Un lavoratore, licenziato il 18 maggio 2011, ha impugnato in via stragiudiziale il licenziamento il successivo 24 giugno ed ha depositato il ricorso nella cancelleria del giudice del lavoro soltanto il 22 settembre 2012. Il datore di lavoro ha eccepito la decadenza dell'azione, perché il ricorso al giudice del lavoro è avvenuto abbondantemente oltre il termine di 270 giorni (ridotto a 180 dalla l. n. 92/2012) introdotto a pena di decadenza dalla l. n. 183/2010. La Corte d'Appello ha riconosciuto tale decadenza, che invece il Tribunale aveva respinto, sulla base della considerazione che l'art. 32, co. 1 bis, l.n. 183/2010, disponendo il differimento al 31 dicembre 2011 “in sede di prima applicazione” delle disposizioni di cui all'art. 6, co. 1, l.n. 604/66, non ha comportato alcun effetto in materia di impugnazione dei licenziamenti e non ha perciò disposto alcun rinvio per l'avvio della fase giudiziale rispetto al termine decadenziale introdotto dalla stessa legge.

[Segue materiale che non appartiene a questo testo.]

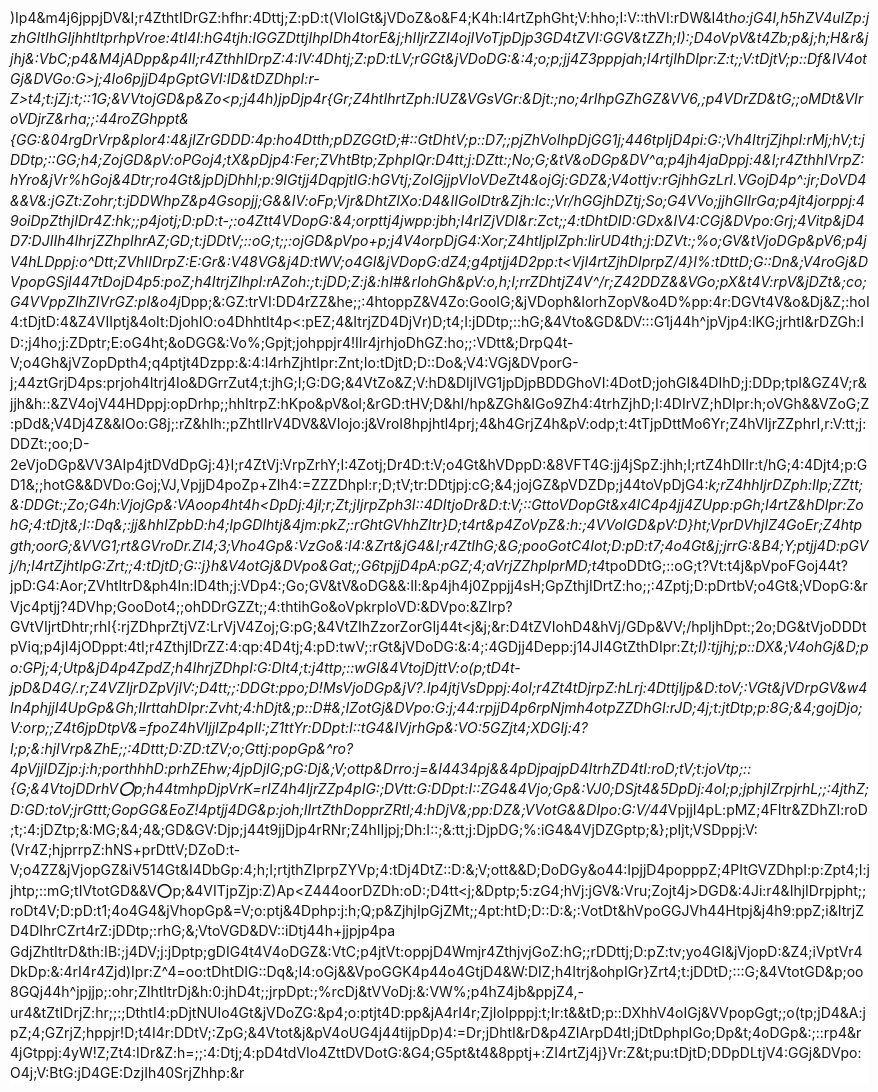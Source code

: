 )Ip4&m4j6jppjDV&I;r4ZthtIDrGZ:hfhr:4Dttj;Z:pD:t(VIoIGt&jVDoZ&o&F4;K4h:I4rtZphGht;V:hho;I:V::thVI:rDW&I4t*ho:jG4I,h5hZV4uIZp:jzhGItIhGIjhhtItprhpVroe:4tI4I:hG4tjh:IGGZDttjIhpIDh4torE&j;hIIjrZZI4ojIVoTjpDjp3GD4tZVI:GGV&tZZh;I):;D4oVpV&t4Zb;p&j;h;H&r&jjhj&:VbC;p4&M4jADpp&p4II;r4ZthhIDrpZ:4:IV:4Dhtj;Z:pD:tLV;rGGt&jVDoDG:&:4;o;p;jj4Z3pppjah;I4rtjIhDIpr:Z:t;;V:tDjtV;p::Df&IV4otGj&DVGo:G>j;4Io6pjjD4pGptGVI:ID&tDZDhpI:r-Z>t4;t:jZj:t;::1G;&VVtojGD&p&Zo<p;j44h)jpDjp4r{Gr;Z4htIhrtZph:IUZ&VGsVGr:&Djt:;no;4rIhpGZhGZ&VV6,;p4VDrZD&tG;;oMDt&VIroVDjrZ&rha;;:44roZGhppt&{GG:&04rgDrVrp&pIor4:4&jIZrGDDD:4p:ho4Dtth;pDZGGtD;#::GtDhtV;p::D7;;pjZhVoIhpDjGG1j;446tpIjD4pi:G:;Vh4ItrjZjhpI:rMj;hV;t:jDDtp;::GG;h4;ZojGD&pV:oPGoj4;tX&pDjp4:Fer;ZVhtBtp;ZphpIQr:D4tt;j:DZtt:;No;G;&tV&oDGp&DV^a;p4jh4jaDppj:4&I;r4ZthhIVrpZ:hYro&jVr%hGoj&4Dtr;ro4Gt&jpDjDhhI;p:9IGtjj4DqpjtIG:hGVtj;ZoIGjjpVIoVDeZt4&ojGj:GDZ&;V4ottjv:rGjhhGzLrI.VGojD4p^:jr;DoVD4&&V&:jGZt:Zohr;t:jDDWhpZ&p4Gsopjj;G&&IV:oFp;Vjr&DhtZIXo:D4&IIGoIDtr&Zjh:Ic:;Vr/hGGjhDZtj;So;G4VVo;jjhGIIrGa;p4jt4jorppj:49oiDpZthjIDr4Z:hk;;p4jotj;D:pD:t-;:o4Ztt4VDopG:&*4;orpttj4jwpp:jbh;I4rIZjVDI&r:Zct;;4:tDhtDID:GDx&IV4:CGj&DVpo:Grj;4Vitp&jD4D7:DJIIh4IhrjZZhpIhrAZ;GD;t:jDDtV;::oG;t;;:ojGD&pVpo+p;j4V4orpDjG4:Xor;Z4htIjpIZph:IirUD4th;j:DZVt:;%o;GV&tVjoDGp&pV*6;p4jV4hLDppj:o^Dtt;ZVhIIDrpZ:E:Gr&:V48VG&j4D:tWV;o4GI&jVDopG:dZ4;g4ptjj4D2pp:t<VjI4rtZjhDIprpZ/4}I%:tDttD;G::Dn&;V4roGj&DVpopGSjI447tDojD4p5:poZ;h4ItrjZIhpI:rAZoh:;t:jDD;Z:j&:hI#&rIohGh&pV:o,h;I;rrZDhtjZ4V^/r;Z42DDZ&&VGo;pX&t4V:rpV&jDZt&;co;G4VVppZIhZIVrGZ:pI&o4j*Dpp;&:GZ:trVI:DD4rZZ&he;;:4htoppZ&V4Zo:GooIG;&jVDoph&IorhZopV&o4D%pp:4r:DGVt4V&o&Dj&Z;:hoI4:tDjtD:4&Z4VIIptj&4oIt:DjohIO:o4DhhtIt4p<:pEZ;4&ItrjZD4DjVr)D;t4;I:jDDtp;::hG;&4Vto&GD&DV:::G1j44h^jpVjp4:lKG;jrhtI&rDZGh:ID:;j4ho;j:ZDptr;E:oG4ht;&oDGG&:Vo%;Gpjt;johppjr4!IIr4jrhjoDhGZ:ho;;:VDtt&;DrpQ4t-V;o4Gh&jVZopDpth4;q4ptjt4Dzpp:&:4:I4rhZjhtIpr:Znt;Io:tDjtD;D::Do&;V4:VGj&DVporG-j;44ztGrjD4ps:prjoh4Itrj4Io&DGrrZut4;t:jhG;I;G:DG;&4VtZo&Z;V:hD&DIjIVG1jpDjpBDDGhoVI:4DotD;johGI&4DIhD;j:DDp;tpI&GZ4V;r&jjh&h::&ZV4ojV44HDppj:opDrhp;;hhItrpZ:hKpo&pV&oI;&rGD:tHV;D&hI/hp&ZGh&IGo9Zh4:4trhZjhD;I:4DIrVZ;hDIpr:h;oVGh&&VZoG;Z:pDd&;V4Dj4Z&&IOo:G8j;:rZ&hIh:;pZhtIIrV4DV&&VIojo:j&VroI8hpjhtl4prj;4&h4GrjZ4h&pV:odp;t:4tTjpDttMo6Yr;Z4hVIjrZZphrI,r:V:tt;j:DDZt:;oo;D-2eVjoDGp&VV3AIp4jtDVdDpGj:4}I;r4ZtVj:VrpZrhY;I:4Zotj;Dr4D:t:V;o4Gt&hVDppD:&8VFT4G:jj4jSpZ:jhh;I;rtZ4hDIIr:t/hG;4:4Djt4;p:GD1&;;hotG&&DVDo:Goj;VJ,VpjjD4poZp+ZIh4:=ZZZDhpI:r;D;tV;tr:DDtjpj:cG;&4;jojGZ&pVDZDp;j44toVpDjG4:*k;rZ4hhIjrDZph:Ilp;ZZtt;&:DDGt:;Zo;G4h:VjojGp&:VAoop4ht4h<DpDj:4jI;r;Zt;jIjrpZph3I::4DItjoDr&D:t:V;::GttoVDopGt&x4IC4p4jj4ZUpp:pGh;I4rtZ&hDIpr:ZohG;4:tDjt&;I::Dq&;:jj&hhIZpbD:h4;IpGDIhtj&4jm:pkZ;:rGhtGVhhZItr}D;t4rt&p4ZoVpZ&:h:;4VVoIGD&pV:D}ht;VprDVhjIZ4GoEr;Z4htpgth;oorG;&VVG1;rt&GVroDr.ZI4;3;Vho4Gp&:VzGo&:I4:&Zrt&jG4&I;r4ZtIhG;&G;pooGotC4Iot;D:pD:t7;4o4Gt&j;jrrG:&B4;Y;ptjj4D:pGVj/h;I4rtZjhtIpG:Zrt;;4:tDjtD;G::j}h&V4otGj&DVpo&Gat;;G6tpjjD4pA:pGZ;4;aVrjZZhpIprMD;t4*tpoDDtG;::oG;t?Vt:t4j&pVpoFGoj44t?jpD:G4:Aor;ZVhtItrD&ph4In:ID4th;j:VDp4:;Go;GV&tV&oDG&&:Il:&p4jh4j0Zppjj4sH;GpZthjIDrtZ:ho;;:4Zptj;D:pDrtbV;o4Gt&;VDopG:&rVjc4ptjj?4DVhp;GooDot4;;ohDDrGZZt;;4:thtihGo&oVpkrpIoVD:&DVpo:&ZIrp?GVtVIjrtDhtr;rhI{:rjZDhprZtjVZ:LrVjV4Zoj;G:pG;&4VtZIhZzorZorGIj44t<j&j;&r:D4tZVIohD4&hVj/GDp&VV;/hpIjhDpt:;2o;DG&tVjoDDDtpViq;p4jI4jODppt:4tI;r4ZthjIDrZZ:4:qp:4D4tj;4:pD:twV;:rGt&jVDoDG:&:4;:4GDjj4Depp:j14JI4GtZthDIpr:Z*t;I):tjjhj;p::DX&;V4ohGj&D;po:GPj;4;Utp&jD4p4ZpdZ;h4IhrjZDhpI:G:DIt4;t:j4ttp;::wGI&4VtojDjttV:o(p;tD4t-jpD&D4G/.r;Z4VZIjrDZpVjIV:;D4tt;;:DDGt:ppo;D!MsVjoDGp&jV?.Ip4jtjVsDppj:4oI;r4Zt4tDjrpZ:hLrj:4DttjIjp&D:toV;:VGt&jVDrpGV&w4In4phjjI4UpGp&Gh;IIrttahDIpr:Zvht;4:hDjt&;p::D#&;IZotGj&DVpo:G:j;44:rpjjD4p6rpNjmh4otpZZDhGI:rJD;4j;t:jtDtp;p:8G;&4;gojDjo;V:orp;;Z4t6jpDtpV&=fpoZ4hVIjjIZp4pII:;Z1ttYr:DDpt:I::tG4&IVjrhGp&:VO:5GZjt4;XDGIj:4?I;p;&:hjIVrp&ZhE;;:4Dttt;D:ZD:tZV;o;Gttj:popGp&^ro?4pVjjIDZjp:j:h;porthhhD:prhZEhw;4jpDjIG;pG:Dj&;V;ottp&Drro:j=&I4434pj&&4pDjpajpD4ItrhZD4tI:roD;tV;t:joVtp;::{G;&4VtojDDrhV:o:p;h44tmhpDjpVrK=rIZ4h4IjrZZp4pIG:;DVtt:G:DDpt:I::ZG4&4Vjo;Gp&:VJ0;DSjt4&5DpDj:4oI;p;jphjIZrpjrhL;;:4jthZ;D:GD:toV;jrGttt;GopGG&EoZ!4ptjj4DG&p:joh;IIrtZthDopprZRtI;4:hDjV&;pp:DZ&;VVotG&&DIpo:G:V/44*VpjjI4pL:pMZ;4FItr&ZDhZI:roD;t;:4:jDZtp;&:MG;&4;4&;GD&GV:Djp;j44t9jjDjp4rRNr;Z4hIIjpj;Dh:I::;&:tt;j:DjpDG;%:iG4&4VjDZGptp;&};pIjt;VSDppj:V:(Vr4Z;hjprrpZ:hNS+prDttV;DZoD:t-V;o4ZZ&jVjopGZ&iV514Gt&I4DbGp:4;h;I;rtjthZIprpZYVp;4:tDj4DtZ::D:&;V;ott&&D;DoDGy&o44:IpjjD4popppZ;4PItGVZDhpI:p:Zpt4;I:jjhtp;::mG;tIVtotGD&&V:o:p;&4VITjpZjp:Z)Ap<Z444oorDZDh:oD:;D4tt<j;&Dptp;5:zG4;hVj:jGV&:Vru;Zojt4j>DGD&:4Ji:r4&IhjIDrpjpht;;roDt4V;D:pD:t1;4o4G4&jVhopGp&=V;o:ptj&4Dphp:j:h;Q;p&ZjhjIpGjZMt;;4pt:htD;D::D:&;:VotDt&hVpoGGJVh44Htpj&j4h9:ppZ;i&ItrjZD4DIhrCZrt4rZ:jDDtp;:rhG;&;VtoVGD&DV::iDtj44h+jjpjp4pa GdjZhtItrD&th:IB:;j4DV;j:jDptp;gDIG4t4V4oDGZ&:VtC;p4jtVt:oppjD4Wmjr4ZthjvjGoZ:hG;;rDDttj;D:pZ:tv;yo4GI&jVjopD:&Z4;iVptVr4DkDp:&:4rI4r4Zjd)Ipr:Z^4=oo:tDhtDIG::Dq&;I4:oGj&&VpoGGK4p44o4GtjD4&W:DIZ;h4Itrj&ohpIGr}Zrt4;t:jDDtD;:::G;&4VtotGD&p;oo8GQj44h^jpjjp;:ohr;ZIhtItrDj&h:0:jhD4t;;jrpDpt:;%rcDj&tVVoDj:&:VW%;p4hZ4jb&ppjZ4,-ur4&tZtIDrjZ:hr;;:;DthtI4:pDjtNUIo4Gt&jVDoZG:&p4;o:ptjt4D:pp&jA4rI4r;ZjIoIpppj:t;Ir:t&&tD;p::DXhhV4oIGj&VVpopGgt;;o(tp;jD4&A:jpZ;4;GZrjZ;hppjr!D;t4I4r:DDtV;:ZpG;&4Vtot&j&pV4oUG4j44tijpDp)4:=Dr;jDhtI&rD&p4ZIArpD4tI;jDtDphpIGo;Dp&t;4oDGp&:;::rp4&r4jGtppj:4yW!Z;Zt4:IDr&Z:h=;;:4:Dtj;4:pD4tdVIo4ZttDVDotG:&G4;G5pt&t4&8pptj+:ZI4rtZj4j}Vr:Z&t;pu:tDjtD;DDpDLtjV4:GGj&DVpo:O4j;V:BtG:jD4GE:DzjIh40SrjZhhp:&r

La Corte di cassazione, con la sentenza 7 luglio 2014, n. 15434, riformando integralmente la pronuncia del collegio di merito, ha ritenuto l'applicazione del differimento del termine iniziale di decadenza al 31 dicembre 2011 estesa indistintamente ad ogni tipo di applicazione dell'

art. 6, co. 1, l.n. 604/66

e quindi anche per l'impugnativa dei licenziamenti.

Il quadro normativo

La problematica è nota: l'art. 6, co. 1, l.n. 604/66, così come modificato dalla legge n. 183/2010, ha aggiunto all'originario termine di sessanta giorni per la impugnativa stragiudiziale del licenziamento, quello successivo ulteriore di 270 giorni (oggi ridotto a 180 dalla l. n. 92/2012), entro i quali deve essere depositato il ricorso al giudice del lavoro o attivata una delle soluzioni alternative per la risoluzione della controversia (procedimento di conciliazione o arbitrato).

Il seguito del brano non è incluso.